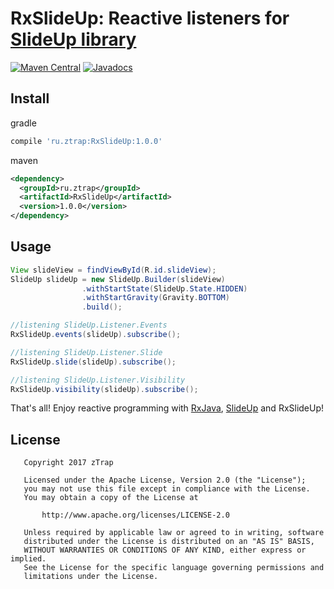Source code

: # RxSlideUp: Reactive listeners for [SlideUp library][1]

[![Maven Central](https://maven-badges.herokuapp.com/maven-central/ru.ztrap/RxSlideUp/badge.svg)](https://maven-badges.herokuapp.com/maven-central/ru.ztrap/RxSlideUp)
[![Javadocs](http://www.javadoc.io/badge/ru.ztrap/RxSlideUp.svg)](http://www.javadoc.io/doc/ru.ztrap/RxSlideUp)

## Install

gradle

```groovy
compile 'ru.ztrap:RxSlideUp:1.0.0'
```
maven
```xml
<dependency>
  <groupId>ru.ztrap</groupId>
  <artifactId>RxSlideUp</artifactId>
  <version>1.0.0</version>
</dependency>
```

## Usage

```java
View slideView = findViewById(R.id.slideView);
SlideUp slideUp = new SlideUp.Builder(slideView)
                .withStartState(SlideUp.State.HIDDEN)
                .withStartGravity(Gravity.BOTTOM)
                .build();

//listening SlideUp.Listener.Events
RxSlideUp.events(slideUp).subscribe();

//listening SlideUp.Listener.Slide
RxSlideUp.slide(slideUp).subscribe();

//listening SlideUp.Listener.Visibility
RxSlideUp.visibility(slideUp).subscribe();
```

That's all! Enjoy reactive programming with [RxJava][2], [SlideUp][1] and RxSlideUp!

## License

       Copyright 2017 zTrap

       Licensed under the Apache License, Version 2.0 (the "License");
       you may not use this file except in compliance with the License.
       You may obtain a copy of the License at

           http://www.apache.org/licenses/LICENSE-2.0

       Unless required by applicable law or agreed to in writing, software
       distributed under the License is distributed on an "AS IS" BASIS,
       WITHOUT WARRANTIES OR CONDITIONS OF ANY KIND, either express or implied.
       See the License for the specific language governing permissions and
       limitations under the License.

  [1]: https://github.com/mancj/SlideUp-Android
  [2]: https://github.com/ReactiveX/RxJava/tree/1.x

=-=-=

→ **WORK INSTRUCTION**:
Give back exactly the lines beginning at the one with "WITHOUT WARRANTIES OR" and ending at the final line of the material; both boundary lines belong in it.

→ **EXERCISE SOLUTION**:
       WITHOUT WARRANTIES OR CONDITIONS OF ANY KIND, either express or implied.
       See the License for the specific language governing permissions and
       limitations under the License.

  [1]: https://github.com/mancj/SlideUp-Android
  [2]: https://github.com/ReactiveX/RxJava/tree/1.x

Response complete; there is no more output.